--- Records supplied Enclosed Below ---
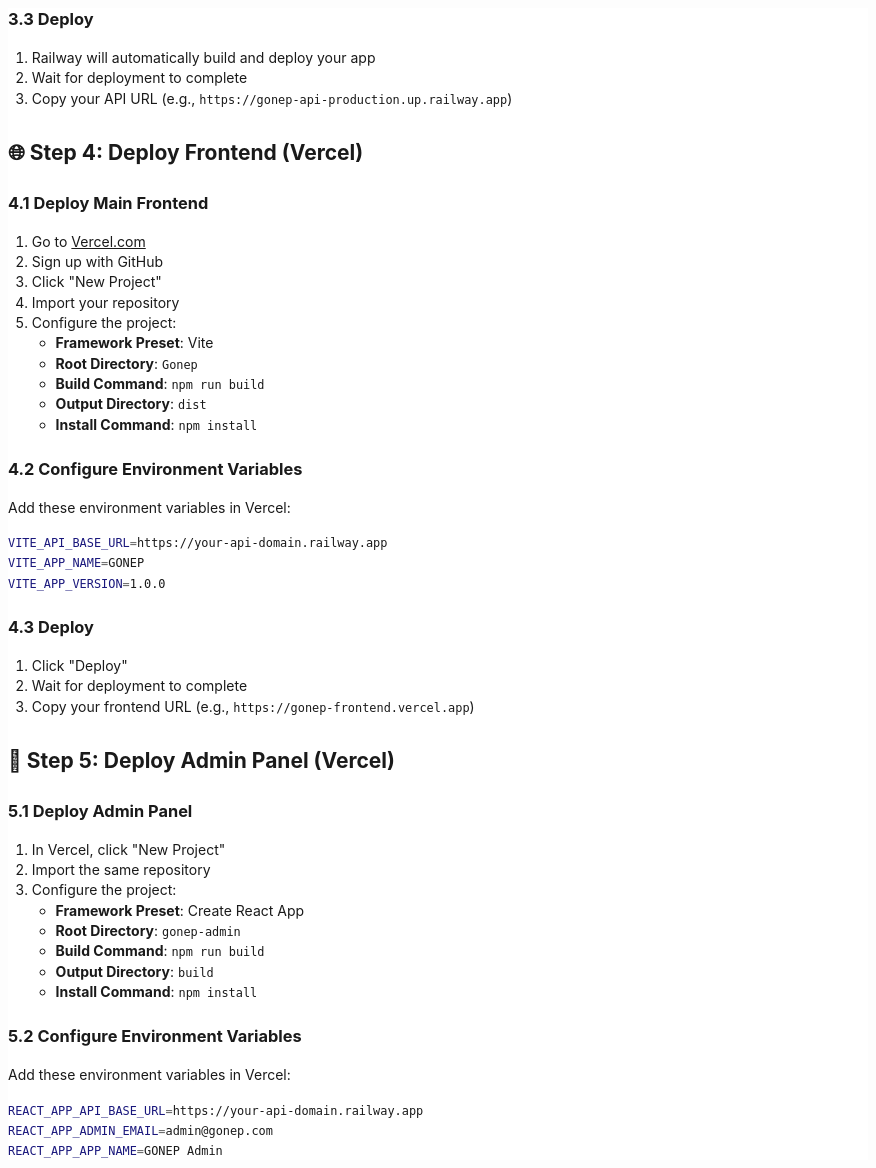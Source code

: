
### 3.3 Deploy
1. Railway will automatically build and deploy your app
2. Wait for deployment to complete
3. Copy your API URL (e.g., `https://gonep-api-production.up.railway.app`)

## 🌐 Step 4: Deploy Frontend (Vercel)

### 4.1 Deploy Main Frontend
1. Go to [Vercel.com](https://vercel.com)
2. Sign up with GitHub
3. Click "New Project"
4. Import your repository
5. Configure the project:
   - **Framework Preset**: Vite
   - **Root Directory**: `Gonep`
   - **Build Command**: `npm run build`
   - **Output Directory**: `dist`
   - **Install Command**: `npm install`

### 4.2 Configure Environment Variables
Add these environment variables in Vercel:

```bash
VITE_API_BASE_URL=https://your-api-domain.railway.app
VITE_APP_NAME=GONEP
VITE_APP_VERSION=1.0.0
```

### 4.3 Deploy
1. Click "Deploy"
2. Wait for deployment to complete
3. Copy your frontend URL (e.g., `https://gonep-frontend.vercel.app`)

## 🔐 Step 5: Deploy Admin Panel (Vercel)

### 5.1 Deploy Admin Panel
1. In Vercel, click "New Project"
2. Import the same repository
3. Configure the project:
   - **Framework Preset**: Create React App
   - **Root Directory**: `gonep-admin`
   - **Build Command**: `npm run build`
   - **Output Directory**: `build`
   - **Install Command**: `npm install`

### 5.2 Configure Environment Variables
Add these environment variables in Vercel:

```bash
REACT_APP_API_BASE_URL=https://your-api-domain.railway.app
REACT_APP_ADMIN_EMAIL=admin@gonep.com
REACT_APP_APP_NAME=GONEP Admin
```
--- End of Enclosed Records supplied ---
*What is being asked*. Word for word, restate all of the data, but do not copy the pictures.

*Completed task*.
Source code

:
### 3.3 Deploy
1. Railway will automatically build and deploy your app
2. Wait for deployment to complete
3. Copy your API URL (e.g., `https://gonep-api-production.up.railway.app`)

## 🌐 Step 4: Deploy Frontend (Vercel)

### 4.1 Deploy Main Frontend
1. Go to [Vercel.com](https://vercel.com)
2. Sign up with GitHub
3. Click "New Project"
4. Import your repository
5. Configure the project:
   - **Framework Preset**: Vite
   - **Root Directory**: `Gonep`
   - **Build Command**: `npm run build`
   - **Output Directory**: `dist`
   - **Install Command**: `npm install`

### 4.2 Configure Environment Variables
Add these environment variables in Vercel:

```bash
VITE_API_BASE_URL=https://your-api-domain.railway.app
VITE_APP_NAME=GONEP
VITE_APP_VERSION=1.0.0
```

### 4.3 Deploy
1. Click "Deploy"
2. Wait for deployment to complete
3. Copy your frontend URL (e.g., `https://gonep-frontend.vercel.app`)

## 🔐 Step 5: Deploy Admin Panel (Vercel)

### 5.1 Deploy Admin Panel
1. In Vercel, click "New Project"
2. Import the same repository
3. Configure the project:
   - **Framework Preset**: Create React App
   - **Root Directory**: `gonep-admin`
   - **Build Command**: `npm run build`
   - **Output Directory**: `build`
   - **Install Command**: `npm install`

### 5.2 Configure Environment Variables
Add these environment variables in Vercel:

```bash
REACT_APP_API_BASE_URL=https://your-api-domain.railway.app
REACT_APP_ADMIN_EMAIL=admin@gonep.com
REACT_APP_APP_NAME=GONEP Admin
```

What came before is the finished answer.